**Prompt**: What you return should be only the lines in the entries below between the one holding "9， 带有开票软件的电脑主机一台及IC卡、打印机一台、发票扫描仪一台。" and the one holding "Adds every file", ends included, with every picture left out.

**Information**:
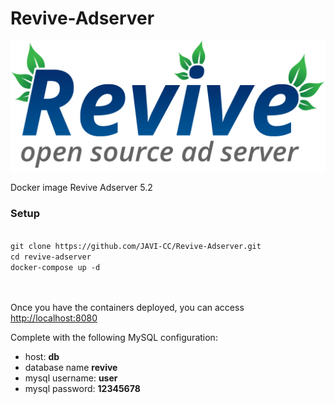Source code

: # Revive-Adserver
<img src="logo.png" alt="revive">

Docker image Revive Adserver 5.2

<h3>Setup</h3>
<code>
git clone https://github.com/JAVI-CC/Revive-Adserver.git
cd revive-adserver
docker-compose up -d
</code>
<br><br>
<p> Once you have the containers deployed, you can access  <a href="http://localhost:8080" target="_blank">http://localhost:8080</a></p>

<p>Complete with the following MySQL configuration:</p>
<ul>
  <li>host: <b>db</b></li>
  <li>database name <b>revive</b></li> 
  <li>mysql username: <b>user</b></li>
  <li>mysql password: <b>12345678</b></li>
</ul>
* * *
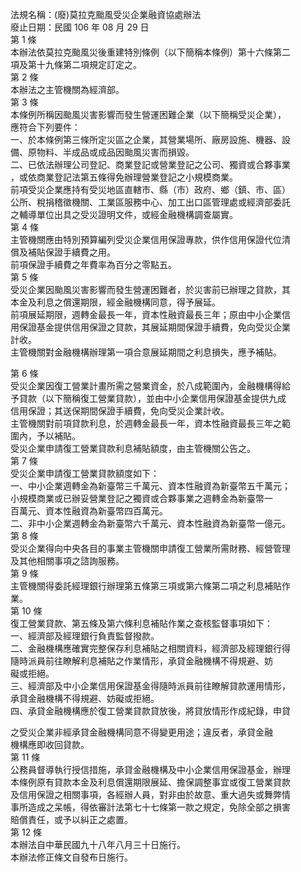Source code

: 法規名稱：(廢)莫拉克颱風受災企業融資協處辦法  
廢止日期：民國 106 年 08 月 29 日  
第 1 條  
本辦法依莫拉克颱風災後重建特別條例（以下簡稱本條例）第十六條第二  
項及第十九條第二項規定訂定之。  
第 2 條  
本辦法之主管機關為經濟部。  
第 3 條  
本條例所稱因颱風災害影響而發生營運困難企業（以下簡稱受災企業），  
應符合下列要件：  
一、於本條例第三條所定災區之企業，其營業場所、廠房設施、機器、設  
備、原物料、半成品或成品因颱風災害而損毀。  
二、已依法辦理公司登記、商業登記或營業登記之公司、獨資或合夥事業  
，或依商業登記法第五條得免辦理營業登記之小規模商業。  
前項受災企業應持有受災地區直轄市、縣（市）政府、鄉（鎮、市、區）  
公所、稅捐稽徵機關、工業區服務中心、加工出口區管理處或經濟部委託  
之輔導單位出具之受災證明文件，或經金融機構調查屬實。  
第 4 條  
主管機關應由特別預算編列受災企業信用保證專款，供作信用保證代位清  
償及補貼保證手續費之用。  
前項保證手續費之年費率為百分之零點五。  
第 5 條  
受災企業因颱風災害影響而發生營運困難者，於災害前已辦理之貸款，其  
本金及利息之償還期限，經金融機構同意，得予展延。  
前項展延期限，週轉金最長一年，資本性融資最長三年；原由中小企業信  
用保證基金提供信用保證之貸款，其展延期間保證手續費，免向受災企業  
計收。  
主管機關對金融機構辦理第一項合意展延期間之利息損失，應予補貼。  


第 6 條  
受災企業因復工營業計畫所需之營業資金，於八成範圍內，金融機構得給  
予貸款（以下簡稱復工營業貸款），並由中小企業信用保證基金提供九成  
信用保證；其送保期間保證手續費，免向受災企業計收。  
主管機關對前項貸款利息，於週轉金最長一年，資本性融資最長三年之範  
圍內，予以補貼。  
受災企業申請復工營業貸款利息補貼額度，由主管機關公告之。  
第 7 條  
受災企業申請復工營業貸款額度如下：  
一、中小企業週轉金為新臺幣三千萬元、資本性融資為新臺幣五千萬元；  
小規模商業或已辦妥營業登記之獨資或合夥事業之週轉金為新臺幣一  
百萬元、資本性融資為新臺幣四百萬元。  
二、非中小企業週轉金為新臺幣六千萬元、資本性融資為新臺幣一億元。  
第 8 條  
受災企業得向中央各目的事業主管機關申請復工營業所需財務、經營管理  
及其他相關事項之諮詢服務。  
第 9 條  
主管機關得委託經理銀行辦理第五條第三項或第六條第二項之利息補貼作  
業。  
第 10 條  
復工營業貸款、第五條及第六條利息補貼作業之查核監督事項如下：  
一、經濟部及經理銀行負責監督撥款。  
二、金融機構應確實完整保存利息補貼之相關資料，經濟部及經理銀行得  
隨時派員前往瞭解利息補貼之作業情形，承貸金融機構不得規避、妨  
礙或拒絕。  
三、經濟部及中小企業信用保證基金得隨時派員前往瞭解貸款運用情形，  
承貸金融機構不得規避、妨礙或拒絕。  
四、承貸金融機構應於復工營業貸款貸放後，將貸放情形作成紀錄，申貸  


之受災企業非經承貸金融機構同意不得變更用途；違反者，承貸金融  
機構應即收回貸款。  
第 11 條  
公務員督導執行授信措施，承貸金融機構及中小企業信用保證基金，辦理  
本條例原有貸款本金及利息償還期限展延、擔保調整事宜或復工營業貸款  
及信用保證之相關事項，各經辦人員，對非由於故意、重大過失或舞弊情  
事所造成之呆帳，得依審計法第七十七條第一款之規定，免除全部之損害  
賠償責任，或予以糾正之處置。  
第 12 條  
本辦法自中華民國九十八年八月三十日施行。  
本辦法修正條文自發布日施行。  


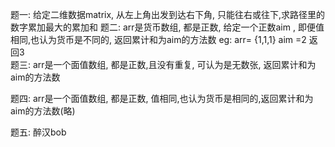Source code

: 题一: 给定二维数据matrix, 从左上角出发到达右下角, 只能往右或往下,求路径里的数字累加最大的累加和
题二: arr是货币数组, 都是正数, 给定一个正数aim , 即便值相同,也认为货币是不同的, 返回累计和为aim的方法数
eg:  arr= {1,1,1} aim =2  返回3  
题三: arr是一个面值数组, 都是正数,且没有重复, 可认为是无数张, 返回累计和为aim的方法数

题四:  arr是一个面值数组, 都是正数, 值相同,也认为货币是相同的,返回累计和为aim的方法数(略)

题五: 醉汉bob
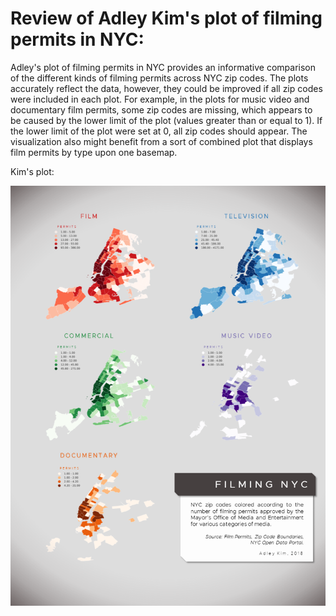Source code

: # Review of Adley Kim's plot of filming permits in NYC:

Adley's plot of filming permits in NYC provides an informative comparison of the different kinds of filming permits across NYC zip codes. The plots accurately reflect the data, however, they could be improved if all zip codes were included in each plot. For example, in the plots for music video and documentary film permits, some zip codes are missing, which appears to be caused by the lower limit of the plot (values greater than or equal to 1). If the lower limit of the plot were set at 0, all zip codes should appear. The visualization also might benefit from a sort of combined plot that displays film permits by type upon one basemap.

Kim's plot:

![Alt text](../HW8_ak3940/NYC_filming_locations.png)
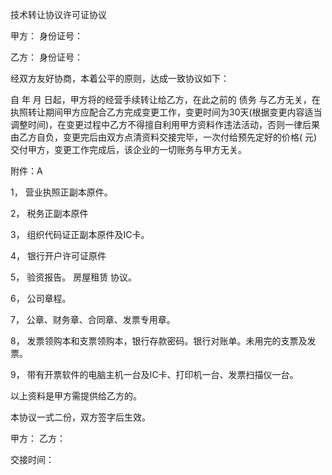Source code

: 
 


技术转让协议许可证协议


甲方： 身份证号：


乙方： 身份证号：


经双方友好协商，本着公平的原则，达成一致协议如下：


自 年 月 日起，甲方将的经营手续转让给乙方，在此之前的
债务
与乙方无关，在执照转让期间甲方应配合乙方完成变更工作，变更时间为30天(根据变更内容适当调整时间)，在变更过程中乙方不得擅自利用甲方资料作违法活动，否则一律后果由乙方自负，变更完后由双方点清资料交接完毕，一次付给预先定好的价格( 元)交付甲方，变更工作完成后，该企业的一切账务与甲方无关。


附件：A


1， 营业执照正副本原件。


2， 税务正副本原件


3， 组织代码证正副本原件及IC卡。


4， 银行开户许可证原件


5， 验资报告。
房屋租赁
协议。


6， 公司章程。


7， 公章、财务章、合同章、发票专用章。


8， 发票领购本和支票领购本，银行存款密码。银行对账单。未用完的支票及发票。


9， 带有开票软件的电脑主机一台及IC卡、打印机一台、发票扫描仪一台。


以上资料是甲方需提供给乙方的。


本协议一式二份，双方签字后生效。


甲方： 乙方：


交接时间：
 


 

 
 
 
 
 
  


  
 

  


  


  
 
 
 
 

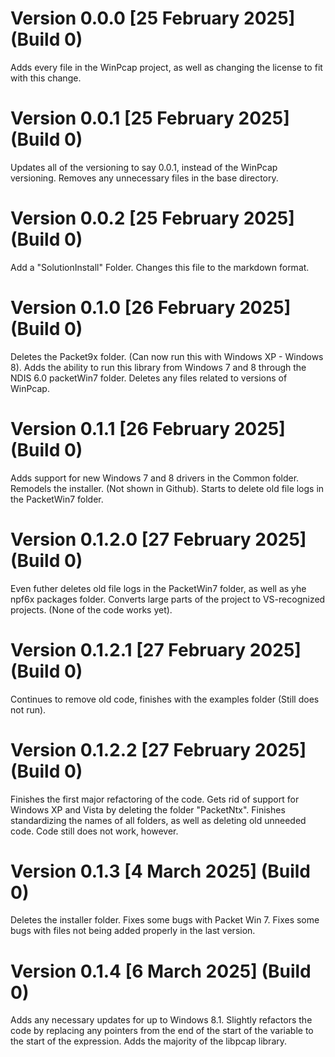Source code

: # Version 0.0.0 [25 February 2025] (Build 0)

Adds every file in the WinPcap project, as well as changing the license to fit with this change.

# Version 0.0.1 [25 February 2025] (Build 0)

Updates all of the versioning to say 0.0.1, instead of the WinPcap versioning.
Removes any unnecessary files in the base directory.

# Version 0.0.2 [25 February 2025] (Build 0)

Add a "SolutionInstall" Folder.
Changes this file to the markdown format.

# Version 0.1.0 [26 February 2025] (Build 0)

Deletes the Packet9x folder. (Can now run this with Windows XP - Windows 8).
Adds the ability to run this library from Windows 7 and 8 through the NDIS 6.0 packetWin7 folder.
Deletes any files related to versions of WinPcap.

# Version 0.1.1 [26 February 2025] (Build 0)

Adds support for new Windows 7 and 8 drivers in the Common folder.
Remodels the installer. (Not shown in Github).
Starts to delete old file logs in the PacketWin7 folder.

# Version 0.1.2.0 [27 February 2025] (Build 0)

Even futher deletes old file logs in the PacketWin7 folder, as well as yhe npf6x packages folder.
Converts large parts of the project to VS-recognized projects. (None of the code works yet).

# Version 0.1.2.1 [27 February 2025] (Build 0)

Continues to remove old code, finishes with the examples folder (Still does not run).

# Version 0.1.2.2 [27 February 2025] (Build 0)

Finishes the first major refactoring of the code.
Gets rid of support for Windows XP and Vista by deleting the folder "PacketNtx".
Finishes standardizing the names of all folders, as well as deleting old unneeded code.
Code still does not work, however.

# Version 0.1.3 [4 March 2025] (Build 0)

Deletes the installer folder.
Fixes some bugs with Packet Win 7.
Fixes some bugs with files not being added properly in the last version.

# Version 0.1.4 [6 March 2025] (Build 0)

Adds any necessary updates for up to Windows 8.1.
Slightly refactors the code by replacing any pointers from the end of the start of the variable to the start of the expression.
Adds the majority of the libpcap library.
* * *
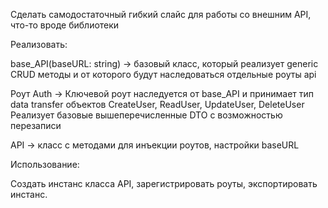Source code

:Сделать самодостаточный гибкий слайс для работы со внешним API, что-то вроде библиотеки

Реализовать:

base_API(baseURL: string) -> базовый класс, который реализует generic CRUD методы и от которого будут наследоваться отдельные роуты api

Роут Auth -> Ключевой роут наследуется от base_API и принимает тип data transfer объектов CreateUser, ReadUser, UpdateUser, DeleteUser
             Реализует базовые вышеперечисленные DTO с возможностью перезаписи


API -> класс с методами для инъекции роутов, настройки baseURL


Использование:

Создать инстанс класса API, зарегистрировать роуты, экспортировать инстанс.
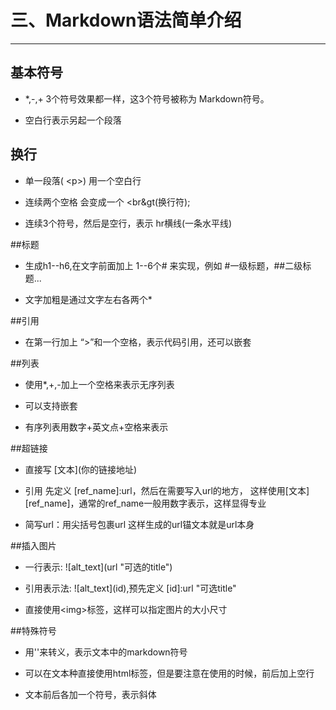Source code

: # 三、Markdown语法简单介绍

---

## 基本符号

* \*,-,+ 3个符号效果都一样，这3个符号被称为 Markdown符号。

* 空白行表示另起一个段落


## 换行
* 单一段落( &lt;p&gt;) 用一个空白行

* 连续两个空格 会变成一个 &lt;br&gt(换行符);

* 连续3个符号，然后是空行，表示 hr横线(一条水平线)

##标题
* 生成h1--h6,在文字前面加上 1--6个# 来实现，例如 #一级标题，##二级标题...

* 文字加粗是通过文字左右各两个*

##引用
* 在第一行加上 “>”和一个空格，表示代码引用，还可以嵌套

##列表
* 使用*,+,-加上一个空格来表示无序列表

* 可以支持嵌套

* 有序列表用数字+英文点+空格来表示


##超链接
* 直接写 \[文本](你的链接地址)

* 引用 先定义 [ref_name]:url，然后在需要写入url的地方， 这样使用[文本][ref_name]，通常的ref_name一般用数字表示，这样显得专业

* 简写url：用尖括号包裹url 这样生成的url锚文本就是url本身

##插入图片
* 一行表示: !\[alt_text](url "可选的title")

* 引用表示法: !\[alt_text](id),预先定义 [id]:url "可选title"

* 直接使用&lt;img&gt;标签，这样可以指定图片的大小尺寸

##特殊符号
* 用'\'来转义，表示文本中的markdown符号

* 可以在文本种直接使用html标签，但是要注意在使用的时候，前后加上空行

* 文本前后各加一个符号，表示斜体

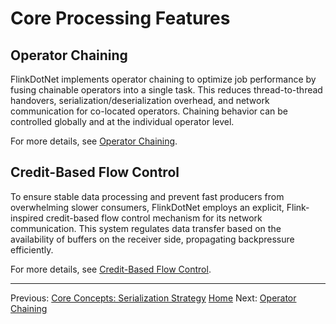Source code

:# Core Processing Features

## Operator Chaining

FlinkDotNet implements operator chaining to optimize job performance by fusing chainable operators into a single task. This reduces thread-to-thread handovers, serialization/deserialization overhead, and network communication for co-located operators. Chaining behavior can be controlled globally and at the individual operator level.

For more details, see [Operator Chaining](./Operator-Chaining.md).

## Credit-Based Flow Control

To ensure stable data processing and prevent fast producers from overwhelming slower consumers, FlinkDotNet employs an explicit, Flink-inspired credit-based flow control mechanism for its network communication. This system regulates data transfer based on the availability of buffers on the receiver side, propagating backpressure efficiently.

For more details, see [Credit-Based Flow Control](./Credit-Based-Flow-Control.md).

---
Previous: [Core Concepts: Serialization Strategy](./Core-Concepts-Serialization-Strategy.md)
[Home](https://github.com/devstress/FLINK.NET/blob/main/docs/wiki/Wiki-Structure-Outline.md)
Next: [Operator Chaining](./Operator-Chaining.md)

**Task solution**:
9， 带有开票软件的电脑主机一台及IC卡、打印机一台、发票扫描仪一台。


以上资料是甲方需提供给乙方的。


本协议一式二份，双方签字后生效。


甲方： 乙方：


交接时间：
 


 

 
 
 
 
 
  


  
 

  


  


  
 
 
 
 

Source code

: # Version 0.0.0 [25 February 2025] (Build 0)

Adds every file in the WinPcap project, as well as changing the license to fit with this change.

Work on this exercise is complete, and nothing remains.